Invariably, his intelligence, charm and generosity made him fast friends with those for whom he was designing.

In the mid-1990s, however, he began to be tempted away from chilly Island winters by the warmth of Florida. He rented one winter season in Sarasota where he thought he would find the intellectual and artistic life appealing. He did, and returned to the Island to sell his North Road home and take up permanent Sarasota residence. There, he attended and gave his support to, among others, the Ringling Museum of Art and the Van Wegel Theatre.

Although once he moved, he never returned to the Island, he enthusiastically received the gifts of homemade Vineyard beach plum, Russian olive and rose hip jelly that Monina von Opel would take him on visits and he kept in close telephone communication with old Island friends. Vineyarders who stopped in to see him in Sarasota were always greeted with delight and Vineyarders who had made Sarasota a winter base were certain to be part of his coterie.

During his long career, Mr. Page was honored with many awards: a Fulbright Grant to Italy, a Type Directors Club award, a Financial World Magazine award, an American Institute of Graphic Arts award and awards from the Museum of Modern Art and the Publishing Industries of Metropolitan New York.

He was a member of the American Institute of Graphic Arts, the Junior Council of the Museum of Modern art from 1952 to 1970, the Design & Acquisitions Committee of the Museum of Modern Art from 1968 to 1992, the Amateur Comedy Club of New York, the Harvard Club of New York, the Century Association of New York and the University Club of Sarasota.

His work has been published in Progressive Architecture, Better homes and Gardens, The New York Times Magazine, Industrial Design, Interiors, the Arts of Black Mountain College and Bauhaus Textiles. His weavings from his Black Mountain days are in the North Carolina State Archives in Raleigh, N.C.

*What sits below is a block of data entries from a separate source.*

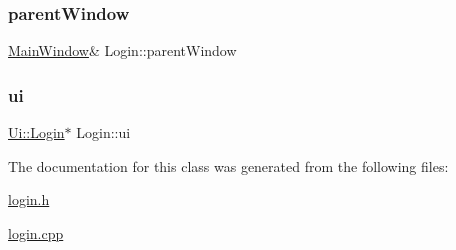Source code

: \mbox{\label{class_login_a667004f2fd95bf92e14e68fdc0b74a1e}} 
\subsubsection{\texorpdfstring{parent\+Window}{parentWindow}}
{\footnotesize\ttfamily \hyperlink{class_main_window}{Main\+Window}\& Login\+::parent\+Window}

\mbox{\label{class_login_a55fa3b19085f864462451d3dd9efd2e1}} 
\subsubsection{\texorpdfstring{ui}{ui}}
{\footnotesize\ttfamily \hyperlink{class_ui_1_1_login}{Ui\+::\+Login}$\ast$ Login\+::ui\hspace{0.3cm}{\ttfamily [private]}}



The documentation for this class was generated from the following files\+:\begin{DoxyCompactItemize}
\item 
\hyperlink{login_8h}{login.\+h}\item 
\hyperlink{login_8cpp}{login.\+cpp}\end{DoxyCompactItemize}
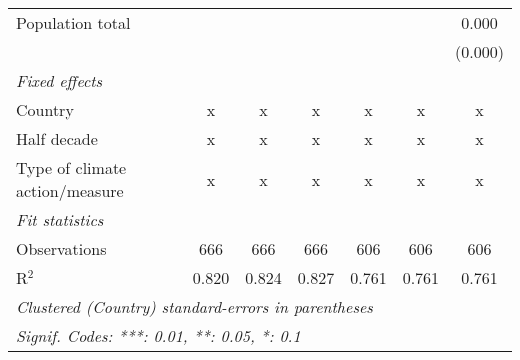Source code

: \begin{tabular}{lcccccc}
   Population total                           &         &               &               &               &               & 0.000\\   
                                              &         &               &               &               &               & (0.000)\\   
   \emph{Fixed effects}\\
   Country                                    & x       & x             & x             & x             & x             & x\\  
   Half decade                                & x       & x             & x             & x             & x             & x\\  
   Type of climate action/measure             & x       & x             & x             & x             & x             & x\\  
   \midrule \emph{Fit statistics}\\
   Observations                               & 666     & 666           & 666           & 606           & 606           & 606\\  
   R$^2$                                      & 0.820   & 0.824         & 0.827         & 0.761         & 0.761         & 0.761\\  
   \midrule
   \multicolumn{7}{l}{\emph{Clustered (Country) standard-errors in parentheses}}\\
   \multicolumn{7}{l}{\emph{Signif. Codes: ***: 0.01, **: 0.05, *: 0.1}}\\
\end{tabular}
\par\endgroup


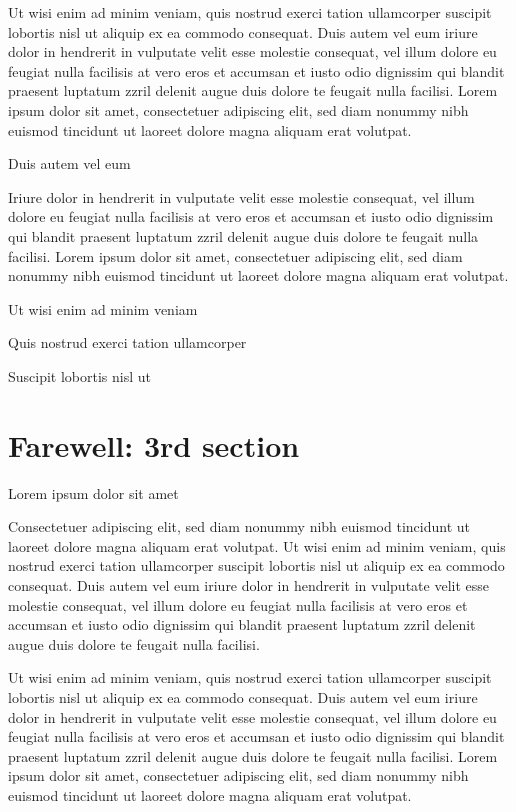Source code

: \documentclass[11pt,twoside]{article}\makeatletter
\makeatletter
\renewcommand\section{\@startsection {section}{1}{\z@}%
     {-1.75ex \@plus -0.5ex \@minus -.2ex}%
     {0.5ex \@plus .2ex}%
     {\reset@font\Large\bfseries\sffamily}}
\def\DivI{\section}
\def\DivI{\chapter}
\makeatother
\begin{document}
Ut wisi enim ad minim veniam, quis nostrud exerci tation       ullamcorper suscipit lobortis nisl ut aliquip ex ea commodo       consequat. Duis autem vel eum iriure dolor in hendrerit in vulputate       velit esse molestie consequat, vel illum dolore eu feugiat nulla       facilisis at vero eros et accumsan et iusto odio dignissim qui blandit       praesent luptatum zzril delenit augue duis dolore te feugait nulla       facilisi. Lorem ipsum dolor sit amet, consectetuer adipiscing elit,       sed diam nonummy nibh euismod tincidunt ut laoreet dolore magna       aliquam erat volutpat. \par
Duis autem vel eum \par
Iriure dolor in hendrerit in vulputate velit esse molestie       consequat, vel illum dolore eu feugiat nulla facilisis at vero eros et       accumsan et iusto odio dignissim qui blandit praesent luptatum zzril       delenit augue duis dolore te feugait nulla facilisi. Lorem ipsum dolor       sit amet, consectetuer adipiscing elit, sed diam nonummy nibh euismod       tincidunt ut laoreet dolore magna aliquam erat volutpat. \par
Ut wisi enim ad minim veniam\par
Quis nostrud exerci tation ullamcorper \par
Suscipit lobortis nisl ut 
\DivI[Farewell: 3rd section]{Farewell: 3rd section}\label{part3}\par
Lorem ipsum dolor sit amet\par
Consectetuer adipiscing elit, sed diam nonummy nibh euismod       tincidunt ut laoreet dolore magna aliquam erat volutpat. Ut wisi enim       ad minim veniam, quis nostrud exerci tation ullamcorper suscipit       lobortis nisl ut aliquip ex ea commodo consequat. Duis autem vel eum       iriure dolor in hendrerit in vulputate velit esse molestie consequat,       vel illum dolore eu feugiat nulla facilisis at vero eros et accumsan       et iusto odio dignissim qui blandit praesent luptatum zzril delenit       augue duis dolore te feugait nulla facilisi.\par
Ut wisi enim ad minim veniam, quis nostrud exerci tation       ullamcorper suscipit lobortis nisl ut aliquip ex ea commodo       consequat. Duis autem vel eum iriure dolor in hendrerit in vulputate       velit esse molestie consequat, vel illum dolore eu feugiat nulla       facilisis at vero eros et accumsan et iusto odio dignissim qui blandit       praesent luptatum zzril delenit augue duis dolore te feugait nulla       facilisi. Lorem ipsum dolor sit amet, consectetuer adipiscing elit,       sed diam nonummy nibh euismod tincidunt ut laoreet dolore magna       aliquam erat volutpat. \par
\end{document}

Island friends remember him for his hospitality, his gentlemanliness and generosity (a devotee of fine red wine, he was likely to present a case of what he thought the best to friends at holiday time). They remember him for his mellow and reassuring voice and his enthusiasm for his artistic and intellectual projects.

Clients praise his fine architectural and designing eye. Longtime friend and colleague architect I.M. Pei praised him as a man of many skills, "but an architect first of all."

Mr. Page was predeceased by a brother, Franklin Burton Page, and a sister, Claudia Gertrude Goold. He is survived by a niece Leslie Sue Lopez and her husband, Adolph Peter Lopez, and a great-nephew, Jeremiah Peter Lopez.

Memorial service plans are incomplete.